Où que je me tourne pour résoudre le problème de cette rentrée, je me heurte à un écueil. Est-il possible que tout le monde ait des problèmes dans ce pays? Ma vie est salée à couper la langue. Cependant, je ne me décourage point, tu m'as fait des nerfs aussi trempés que l'acier. Je t'en remercie.

Aussi, jetant aux orties ma fierté, Seigneur, ai-jei sollicité un cousin entrepreneur, pour me venir en aide dans cette mauvaise passe. 
Le jour où je marchais vers sa maison pour la négociation, j'échafaudais tous mon plan de communication. Je lui présenterai le sinistre qui mit en péril les récoltes et nous livra poings liés à nos  créanciers. Je lui raconterai la vanité de mes pérégrinations pour trouver de l'aide et, par ce biais, je fléchirai son cœur en ma faveur.

Seigneur, je prie en ce moment pour tous mes bienfaiteurs, fais-leur du bien, fais prospérer leurs affaires afin qu'ils me viennent en aide, toutes les fois que je les solliciterai.

Ce jour-là, mon cousin me reçut avec bonhommie et prêta une oreille plus qu'attentive à ma requête. Je ne demandais que quelques sous pour faire face aux premières dépenses de réinscription et d'achat de quelques cahiers pour commencer, convaincu que j'assurerai aisément le reste des frais d'écolage  dans le courant de l'année. Seigneur, je commençais par flatter son orgueil de généreux donateur, puis j'exposais mes déboires et finissais mon adresse par ma requête. Tout le temps que je parlais avec mille précautions et une voix chevrotante, l'homme me regardait, on aurait dit un brin de chagrin dans les yeux. Heureusement que ton ange m'accompagnait ce jour-là, si non, la réponse qu'il me donnait m'aurait tué. 

Il était désolé de ne pas pouvoir m'aider. Depuis quelques mois, il ne gagnait plus aucun marché et son entreprise battait de l'aile, elle était même au bord de la liquidation. Pourtant, Dieu sait qu'il avait quelque expertise dans la confection d'ouvrages routiers de toutes sortes. Mais les nouvelles règles d'attribution des marchés publics l'avaient exclu de toute compétition,  en taxant d'obsolescence sa compétence et sa technicité.

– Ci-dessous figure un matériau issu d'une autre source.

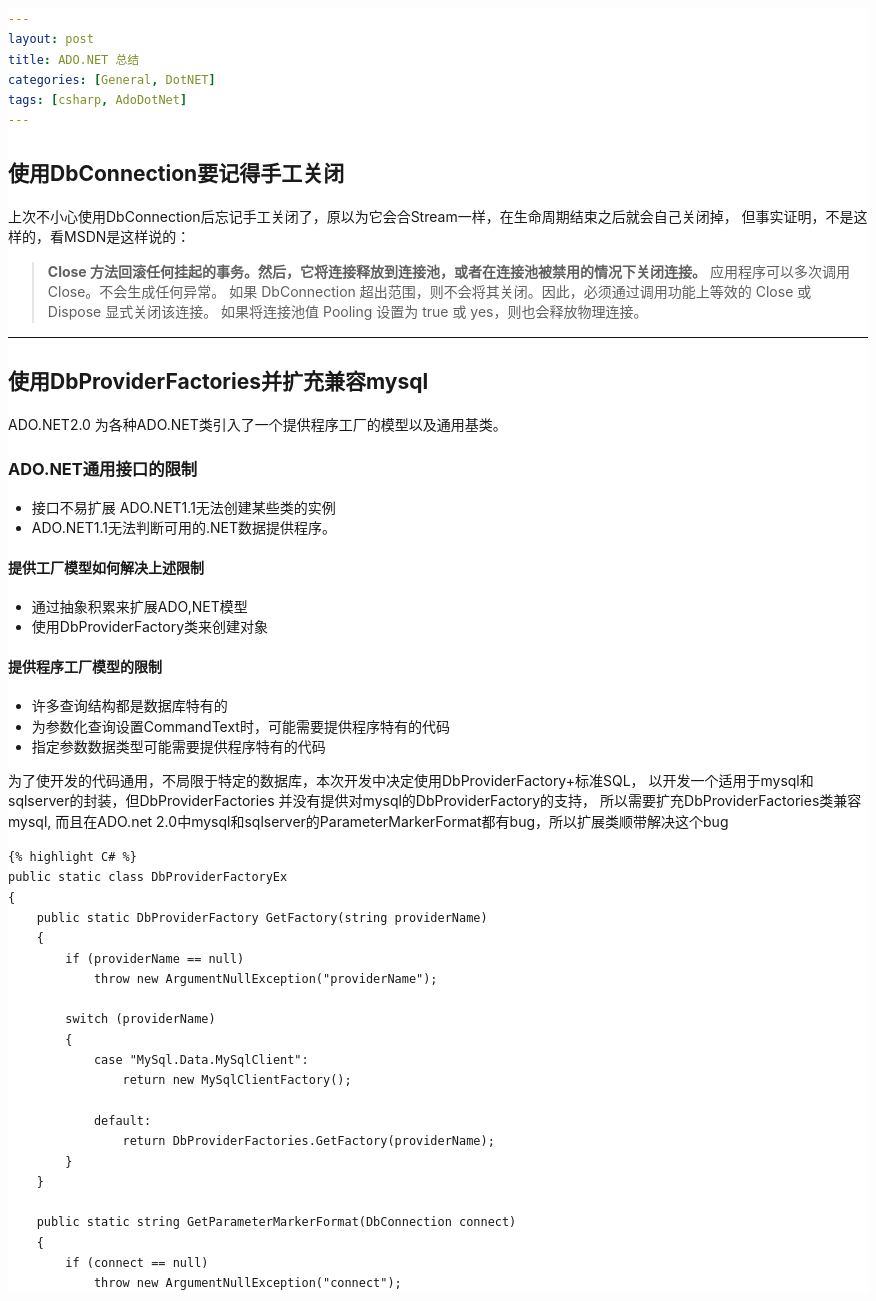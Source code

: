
 ```yaml
---
layout: post
title: ADO.NET 总结
categories: [General, DotNET]
tags: [csharp, AdoDotNet]
---
```


## 使用DbConnection要记得手工关闭 ##

上次不小心使用DbConnection后忘记手工关闭了，原以为它会合Stream一样，在生命周期结束之后就会自己关闭掉，
但事实证明，不是这样的，看MSDN是这样说的：

> **Close 方法回滚任何挂起的事务。然后，它将连接释放到连接池，或者在连接池被禁用的情况下关闭连接。**
> 应用程序可以多次调用 Close。不会生成任何异常。 
> 如果 DbConnection 超出范围，则不会将其关闭。因此，必须通过调用功能上等效的 Close 或 Dispose 显式关闭该连接。
> 如果将连接池值 Pooling 设置为 true 或 yes，则也会释放物理连接。

----------

## 使用DbProviderFactories并扩充兼容mysql ##
ADO.NET2.0 为各种ADO.NET类引入了一个提供程序工厂的模型以及通用基类。

### ADO.NET通用接口的限制 ###
-  接口不易扩展 ADO.NET1.1无法创建某些类的实例
-  ADO.NET1.1无法判断可用的.NET数据提供程序。

#### 提供工厂模型如何解决上述限制 ####
-  通过抽象积累来扩展ADO,NET模型
-  使用DbProviderFactory类来创建对象

#### 提供程序工厂模型的限制 ####
-  许多查询结构都是数据库特有的
-  为参数化查询设置CommandText时，可能需要提供程序特有的代码
-  指定参数数据类型可能需要提供程序特有的代码

为了使开发的代码通用，不局限于特定的数据库，本次开发中决定使用DbProviderFactory+标准SQL，
以开发一个适用于mysql和sqlserver的封装，但DbProviderFactories
并没有提供对mysql的DbProviderFactory的支持，
所以需要扩充DbProviderFactories类兼容mysql, 而且在ADO.net
2.0中mysql和sqlserver的ParameterMarkerFormat都有bug，所以扩展类顺带解决这个bug

	{% highlight C# %}
	public static class DbProviderFactoryEx
	{
	    public static DbProviderFactory GetFactory(string providerName)
	    {
	        if (providerName == null)
	            throw new ArgumentNullException("providerName");
	
	        switch (providerName)
	        {
	            case "MySql.Data.MySqlClient":
	                return new MySqlClientFactory();
	
	            default:
	                return DbProviderFactories.GetFactory(providerName);
	        }
	    }
	
	    public static string GetParameterMarkerFormat(DbConnection connect)
	    {
	        if (connect == null)
	            throw new ArgumentNullException("connect");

Lui-même ne savait pas si ses propres enfants fréquenteraient l'école cette année. Il s'était confié au Seigneur afin qu'il l'aide dans la résolution de ce problème.

Seigneur, ce discours me laissait pantois, désemparé.

Cet ultime échec finissait d'anéantir la détermination de mon hôte.

Pourquoi dois-je souffrir de la sorte, dit-il à haute voix ?

Puis il se dressa subitement comme mû par un ressort.

Je n'ai pas deux solutions à présent, marmonne-t-il. J'irai de ce pas déposer mes enfants à l'église de la paroisse. Dieu lui-même se chargera de les scolariser.

Seigneur, prends pitié. Pardonne mon audace. Je suis le dos au mur. Toi seul restes mon dernier recours. N'a-t-on pas dit que tu es tout-puissant, démontre-le moi à présent. Amen!